BEGIN LISTED ENTRIES
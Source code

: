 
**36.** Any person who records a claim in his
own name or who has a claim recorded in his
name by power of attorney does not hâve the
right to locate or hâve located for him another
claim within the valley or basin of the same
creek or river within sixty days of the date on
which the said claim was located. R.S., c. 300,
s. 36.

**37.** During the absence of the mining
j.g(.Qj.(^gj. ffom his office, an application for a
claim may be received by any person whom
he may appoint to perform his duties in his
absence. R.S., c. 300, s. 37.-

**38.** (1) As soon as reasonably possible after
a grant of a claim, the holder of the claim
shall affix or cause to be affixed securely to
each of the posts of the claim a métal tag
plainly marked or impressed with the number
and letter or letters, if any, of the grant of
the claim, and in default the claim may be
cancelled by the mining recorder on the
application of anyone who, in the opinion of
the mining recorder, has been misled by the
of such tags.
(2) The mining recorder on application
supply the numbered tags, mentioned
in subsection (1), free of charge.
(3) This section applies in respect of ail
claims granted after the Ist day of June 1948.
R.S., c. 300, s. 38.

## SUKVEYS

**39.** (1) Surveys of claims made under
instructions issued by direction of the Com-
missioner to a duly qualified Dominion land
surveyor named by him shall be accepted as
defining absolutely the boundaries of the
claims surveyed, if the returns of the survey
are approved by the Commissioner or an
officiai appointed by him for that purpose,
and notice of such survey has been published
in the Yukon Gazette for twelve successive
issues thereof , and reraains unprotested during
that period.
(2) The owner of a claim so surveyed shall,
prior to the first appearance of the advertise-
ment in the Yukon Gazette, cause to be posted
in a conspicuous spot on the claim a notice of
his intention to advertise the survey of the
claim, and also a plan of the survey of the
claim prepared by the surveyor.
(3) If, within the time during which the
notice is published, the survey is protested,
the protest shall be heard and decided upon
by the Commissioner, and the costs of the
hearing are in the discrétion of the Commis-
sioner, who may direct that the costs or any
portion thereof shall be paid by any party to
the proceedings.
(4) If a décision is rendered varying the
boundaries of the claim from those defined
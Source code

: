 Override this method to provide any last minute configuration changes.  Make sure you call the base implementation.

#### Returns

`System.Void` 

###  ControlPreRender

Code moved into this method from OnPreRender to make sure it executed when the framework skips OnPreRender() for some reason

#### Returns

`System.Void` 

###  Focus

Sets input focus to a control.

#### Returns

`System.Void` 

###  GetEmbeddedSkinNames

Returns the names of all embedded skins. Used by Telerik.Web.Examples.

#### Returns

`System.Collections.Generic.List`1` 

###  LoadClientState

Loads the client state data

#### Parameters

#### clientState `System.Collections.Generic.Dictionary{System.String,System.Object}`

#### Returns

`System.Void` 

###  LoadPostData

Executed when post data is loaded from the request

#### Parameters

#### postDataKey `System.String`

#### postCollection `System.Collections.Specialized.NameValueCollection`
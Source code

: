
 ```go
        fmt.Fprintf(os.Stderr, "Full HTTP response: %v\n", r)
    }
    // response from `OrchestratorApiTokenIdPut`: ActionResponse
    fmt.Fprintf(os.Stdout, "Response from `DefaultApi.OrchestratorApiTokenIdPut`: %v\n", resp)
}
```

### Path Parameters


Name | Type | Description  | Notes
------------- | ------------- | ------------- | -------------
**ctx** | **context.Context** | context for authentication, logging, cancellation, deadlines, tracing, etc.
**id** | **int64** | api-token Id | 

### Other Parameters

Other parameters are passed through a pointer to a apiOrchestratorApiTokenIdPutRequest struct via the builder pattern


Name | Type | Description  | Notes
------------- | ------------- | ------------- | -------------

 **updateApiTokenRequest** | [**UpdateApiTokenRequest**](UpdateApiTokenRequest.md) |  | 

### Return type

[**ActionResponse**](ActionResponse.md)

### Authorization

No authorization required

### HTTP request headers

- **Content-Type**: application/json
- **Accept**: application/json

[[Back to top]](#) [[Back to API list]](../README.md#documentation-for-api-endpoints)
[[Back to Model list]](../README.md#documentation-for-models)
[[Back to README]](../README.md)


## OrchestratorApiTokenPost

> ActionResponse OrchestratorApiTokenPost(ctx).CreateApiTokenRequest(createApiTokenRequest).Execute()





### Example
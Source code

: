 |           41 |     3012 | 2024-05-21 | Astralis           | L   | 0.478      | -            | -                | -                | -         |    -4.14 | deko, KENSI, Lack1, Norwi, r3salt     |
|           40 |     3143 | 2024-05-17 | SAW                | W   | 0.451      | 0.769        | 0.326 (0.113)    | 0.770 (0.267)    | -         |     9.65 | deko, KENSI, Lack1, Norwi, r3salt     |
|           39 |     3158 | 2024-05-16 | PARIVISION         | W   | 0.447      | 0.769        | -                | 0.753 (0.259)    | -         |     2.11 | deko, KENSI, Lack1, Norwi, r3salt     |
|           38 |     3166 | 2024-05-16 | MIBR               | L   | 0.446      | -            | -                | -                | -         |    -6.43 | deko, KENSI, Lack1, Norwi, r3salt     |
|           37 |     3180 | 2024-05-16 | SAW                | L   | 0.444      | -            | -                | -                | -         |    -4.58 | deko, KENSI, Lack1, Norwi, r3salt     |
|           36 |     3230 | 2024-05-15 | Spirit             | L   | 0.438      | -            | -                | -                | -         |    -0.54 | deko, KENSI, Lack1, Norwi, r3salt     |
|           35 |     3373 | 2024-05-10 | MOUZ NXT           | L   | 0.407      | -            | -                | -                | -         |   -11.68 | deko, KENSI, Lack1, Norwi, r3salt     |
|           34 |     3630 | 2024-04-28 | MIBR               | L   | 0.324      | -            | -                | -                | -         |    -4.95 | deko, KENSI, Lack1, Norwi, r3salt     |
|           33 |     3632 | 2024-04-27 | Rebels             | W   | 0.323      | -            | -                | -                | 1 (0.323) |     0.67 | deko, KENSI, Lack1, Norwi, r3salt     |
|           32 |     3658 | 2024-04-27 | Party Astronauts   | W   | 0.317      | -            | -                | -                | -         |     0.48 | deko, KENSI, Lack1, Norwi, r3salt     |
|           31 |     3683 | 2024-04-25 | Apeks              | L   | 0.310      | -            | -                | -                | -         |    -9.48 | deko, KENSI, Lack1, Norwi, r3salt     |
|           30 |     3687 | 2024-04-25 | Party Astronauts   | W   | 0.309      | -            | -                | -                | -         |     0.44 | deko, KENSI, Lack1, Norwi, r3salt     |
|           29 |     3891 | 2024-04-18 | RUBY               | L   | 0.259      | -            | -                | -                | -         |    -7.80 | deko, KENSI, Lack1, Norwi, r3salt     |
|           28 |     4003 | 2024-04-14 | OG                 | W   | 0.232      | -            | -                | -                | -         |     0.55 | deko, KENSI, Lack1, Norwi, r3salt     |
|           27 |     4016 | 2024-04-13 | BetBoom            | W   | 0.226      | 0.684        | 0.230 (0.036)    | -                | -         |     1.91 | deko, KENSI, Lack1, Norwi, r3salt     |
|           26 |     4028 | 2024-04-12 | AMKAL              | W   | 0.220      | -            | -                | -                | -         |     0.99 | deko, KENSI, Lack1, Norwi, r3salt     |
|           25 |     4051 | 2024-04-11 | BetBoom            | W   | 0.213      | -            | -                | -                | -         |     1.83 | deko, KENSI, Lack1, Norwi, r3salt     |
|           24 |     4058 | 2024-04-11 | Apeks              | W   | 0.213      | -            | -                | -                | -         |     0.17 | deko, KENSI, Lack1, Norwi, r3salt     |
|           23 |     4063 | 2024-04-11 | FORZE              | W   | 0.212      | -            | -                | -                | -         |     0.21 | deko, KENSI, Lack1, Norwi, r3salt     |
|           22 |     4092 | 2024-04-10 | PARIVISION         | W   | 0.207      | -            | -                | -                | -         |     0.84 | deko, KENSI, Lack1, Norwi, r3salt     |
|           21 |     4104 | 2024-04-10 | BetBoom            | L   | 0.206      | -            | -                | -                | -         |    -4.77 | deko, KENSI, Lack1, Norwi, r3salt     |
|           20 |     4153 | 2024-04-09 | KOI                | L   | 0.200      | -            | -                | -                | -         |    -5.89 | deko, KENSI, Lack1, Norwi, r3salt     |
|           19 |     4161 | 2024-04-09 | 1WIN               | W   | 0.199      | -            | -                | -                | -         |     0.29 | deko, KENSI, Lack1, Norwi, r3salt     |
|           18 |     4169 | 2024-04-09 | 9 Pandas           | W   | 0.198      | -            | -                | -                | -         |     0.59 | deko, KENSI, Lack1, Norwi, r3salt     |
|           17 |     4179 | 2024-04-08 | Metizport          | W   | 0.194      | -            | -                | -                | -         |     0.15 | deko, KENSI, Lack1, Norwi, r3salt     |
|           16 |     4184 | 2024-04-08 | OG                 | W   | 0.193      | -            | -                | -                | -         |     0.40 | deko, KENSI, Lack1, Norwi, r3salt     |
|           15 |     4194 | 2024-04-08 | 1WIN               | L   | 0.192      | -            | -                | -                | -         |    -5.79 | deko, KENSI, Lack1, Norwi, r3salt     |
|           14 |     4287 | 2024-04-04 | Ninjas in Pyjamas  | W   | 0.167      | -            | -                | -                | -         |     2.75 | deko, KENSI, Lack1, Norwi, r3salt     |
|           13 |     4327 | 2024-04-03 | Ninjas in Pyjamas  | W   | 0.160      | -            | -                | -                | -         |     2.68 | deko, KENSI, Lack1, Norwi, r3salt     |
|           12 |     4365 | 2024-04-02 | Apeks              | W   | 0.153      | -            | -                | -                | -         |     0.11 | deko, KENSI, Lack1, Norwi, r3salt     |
END LISTED ENTRIES
DIRECTIONS = Where the listing above reaches the line that contains "4092 | 2024-04-10", start retyping, and finish with the line that contains "4104 | 2024-04-10"; reproduce those lines exactly and no others.

ANSWER SECTION =
|           22 |     4092 | 2024-04-10 | PARIVISION         | W   | 0.207      | -            | -                | -                | -         |     0.84 | deko, KENSI, Lack1, Norwi, r3salt     |
|           21 |     4104 | 2024-04-10 | BetBoom            | L   | 0.206      | -            | -                | -                | -         |    -4.77 | deko, KENSI, Lack1, Norwi, r3salt     |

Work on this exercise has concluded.